● Given data
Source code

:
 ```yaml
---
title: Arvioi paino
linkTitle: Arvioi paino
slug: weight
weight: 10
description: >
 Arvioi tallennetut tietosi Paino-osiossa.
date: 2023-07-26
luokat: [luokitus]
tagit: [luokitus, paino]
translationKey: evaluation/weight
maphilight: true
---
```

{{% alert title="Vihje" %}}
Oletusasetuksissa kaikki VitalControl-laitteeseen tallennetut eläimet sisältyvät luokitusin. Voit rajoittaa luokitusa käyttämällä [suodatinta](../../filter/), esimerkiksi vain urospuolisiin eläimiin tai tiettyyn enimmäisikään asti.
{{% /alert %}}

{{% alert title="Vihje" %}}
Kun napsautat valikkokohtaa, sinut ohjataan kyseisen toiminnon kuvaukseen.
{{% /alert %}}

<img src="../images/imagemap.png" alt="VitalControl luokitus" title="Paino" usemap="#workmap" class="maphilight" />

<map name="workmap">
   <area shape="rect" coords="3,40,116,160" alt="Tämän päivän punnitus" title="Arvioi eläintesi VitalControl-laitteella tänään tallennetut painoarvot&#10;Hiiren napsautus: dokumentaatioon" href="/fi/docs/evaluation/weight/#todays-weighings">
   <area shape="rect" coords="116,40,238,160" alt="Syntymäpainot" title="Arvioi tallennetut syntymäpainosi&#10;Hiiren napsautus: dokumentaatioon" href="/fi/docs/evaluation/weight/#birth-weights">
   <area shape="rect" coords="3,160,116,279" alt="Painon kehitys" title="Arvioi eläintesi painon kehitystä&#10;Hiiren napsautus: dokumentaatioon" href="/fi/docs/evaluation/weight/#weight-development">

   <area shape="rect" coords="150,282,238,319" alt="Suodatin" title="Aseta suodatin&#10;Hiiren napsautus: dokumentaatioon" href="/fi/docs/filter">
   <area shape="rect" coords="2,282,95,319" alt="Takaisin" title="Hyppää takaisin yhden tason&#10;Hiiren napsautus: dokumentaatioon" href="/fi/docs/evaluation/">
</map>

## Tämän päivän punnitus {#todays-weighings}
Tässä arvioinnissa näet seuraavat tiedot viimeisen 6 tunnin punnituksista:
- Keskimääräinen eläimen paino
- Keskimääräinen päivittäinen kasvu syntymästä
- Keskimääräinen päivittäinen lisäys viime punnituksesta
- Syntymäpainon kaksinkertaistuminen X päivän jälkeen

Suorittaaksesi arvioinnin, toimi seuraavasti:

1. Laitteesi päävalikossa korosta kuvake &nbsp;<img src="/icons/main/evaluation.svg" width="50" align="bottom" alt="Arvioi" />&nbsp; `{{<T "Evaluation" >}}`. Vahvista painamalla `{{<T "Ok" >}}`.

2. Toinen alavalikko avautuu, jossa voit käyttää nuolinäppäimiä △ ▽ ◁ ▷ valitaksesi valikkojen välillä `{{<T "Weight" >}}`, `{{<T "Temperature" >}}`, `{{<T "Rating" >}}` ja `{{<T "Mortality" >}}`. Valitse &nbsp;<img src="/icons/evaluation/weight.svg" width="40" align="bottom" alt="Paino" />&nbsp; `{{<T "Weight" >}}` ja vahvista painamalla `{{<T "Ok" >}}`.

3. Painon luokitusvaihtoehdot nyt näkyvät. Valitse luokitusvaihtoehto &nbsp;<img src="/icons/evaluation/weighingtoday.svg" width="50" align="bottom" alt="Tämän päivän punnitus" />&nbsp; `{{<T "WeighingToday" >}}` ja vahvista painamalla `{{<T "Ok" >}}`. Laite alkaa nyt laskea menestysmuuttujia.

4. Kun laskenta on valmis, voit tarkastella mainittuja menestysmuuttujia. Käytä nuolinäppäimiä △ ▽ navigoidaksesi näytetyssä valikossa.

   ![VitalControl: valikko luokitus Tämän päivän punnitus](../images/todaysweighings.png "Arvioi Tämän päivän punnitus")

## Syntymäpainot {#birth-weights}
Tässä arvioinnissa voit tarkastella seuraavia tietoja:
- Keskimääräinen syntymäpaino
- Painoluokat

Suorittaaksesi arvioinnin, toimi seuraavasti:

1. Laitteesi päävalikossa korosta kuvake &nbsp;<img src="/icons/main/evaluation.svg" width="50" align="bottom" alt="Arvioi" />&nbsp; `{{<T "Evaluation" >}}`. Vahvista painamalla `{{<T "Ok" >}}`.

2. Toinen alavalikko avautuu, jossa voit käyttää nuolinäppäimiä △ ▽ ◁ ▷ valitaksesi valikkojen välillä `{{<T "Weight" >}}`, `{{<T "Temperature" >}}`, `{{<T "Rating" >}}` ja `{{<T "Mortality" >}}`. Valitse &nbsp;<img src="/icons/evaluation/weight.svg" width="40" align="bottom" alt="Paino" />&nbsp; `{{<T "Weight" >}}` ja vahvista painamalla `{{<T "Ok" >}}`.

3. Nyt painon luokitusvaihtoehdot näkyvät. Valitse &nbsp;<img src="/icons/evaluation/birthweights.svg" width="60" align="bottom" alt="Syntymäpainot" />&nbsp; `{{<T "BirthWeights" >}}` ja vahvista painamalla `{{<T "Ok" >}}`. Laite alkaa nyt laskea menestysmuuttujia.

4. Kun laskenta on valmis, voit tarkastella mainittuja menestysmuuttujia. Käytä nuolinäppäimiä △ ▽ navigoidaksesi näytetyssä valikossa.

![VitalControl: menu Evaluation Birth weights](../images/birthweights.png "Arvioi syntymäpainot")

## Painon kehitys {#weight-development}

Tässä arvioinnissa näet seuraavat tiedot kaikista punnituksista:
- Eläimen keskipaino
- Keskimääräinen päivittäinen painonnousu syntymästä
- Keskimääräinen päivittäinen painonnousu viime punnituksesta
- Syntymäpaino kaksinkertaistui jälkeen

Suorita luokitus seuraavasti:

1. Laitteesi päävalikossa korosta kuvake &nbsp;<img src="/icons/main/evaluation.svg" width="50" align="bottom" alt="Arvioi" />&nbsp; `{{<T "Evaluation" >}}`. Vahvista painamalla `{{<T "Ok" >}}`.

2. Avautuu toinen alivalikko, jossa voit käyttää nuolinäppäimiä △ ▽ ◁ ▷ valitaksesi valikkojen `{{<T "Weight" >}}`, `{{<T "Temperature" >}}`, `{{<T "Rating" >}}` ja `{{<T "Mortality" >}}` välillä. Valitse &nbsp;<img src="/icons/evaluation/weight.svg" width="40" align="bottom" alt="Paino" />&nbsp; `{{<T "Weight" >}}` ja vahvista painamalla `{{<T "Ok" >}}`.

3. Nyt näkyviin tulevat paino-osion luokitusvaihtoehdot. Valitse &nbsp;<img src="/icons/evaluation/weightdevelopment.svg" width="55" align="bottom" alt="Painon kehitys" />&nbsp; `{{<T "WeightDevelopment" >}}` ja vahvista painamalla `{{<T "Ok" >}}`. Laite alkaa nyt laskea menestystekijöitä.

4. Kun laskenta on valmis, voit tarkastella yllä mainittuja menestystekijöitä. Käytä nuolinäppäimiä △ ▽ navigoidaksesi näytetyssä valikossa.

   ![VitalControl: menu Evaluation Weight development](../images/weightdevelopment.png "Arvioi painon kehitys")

● Activity
Of the lines above, retype only those from the line containing "takaisin yhden tason&#10;Hiiren" through the line containing "- Keskimääräinen päivittäinen kasvu", including both, exactly.

● Answer
   <area shape="rect" coords="2,282,95,319" alt="Takaisin" title="Hyppää takaisin yhden tason&#10;Hiiren napsautus: dokumentaatioon" href="/fi/docs/evaluation/">
</map>

## Tämän päivän punnitus {#todays-weighings}
Tässä arvioinnissa näet seuraavat tiedot viimeisen 6 tunnin punnituksista:
- Keskimääräinen eläimen paino
- Keskimääräinen päivittäinen kasvu syntymästä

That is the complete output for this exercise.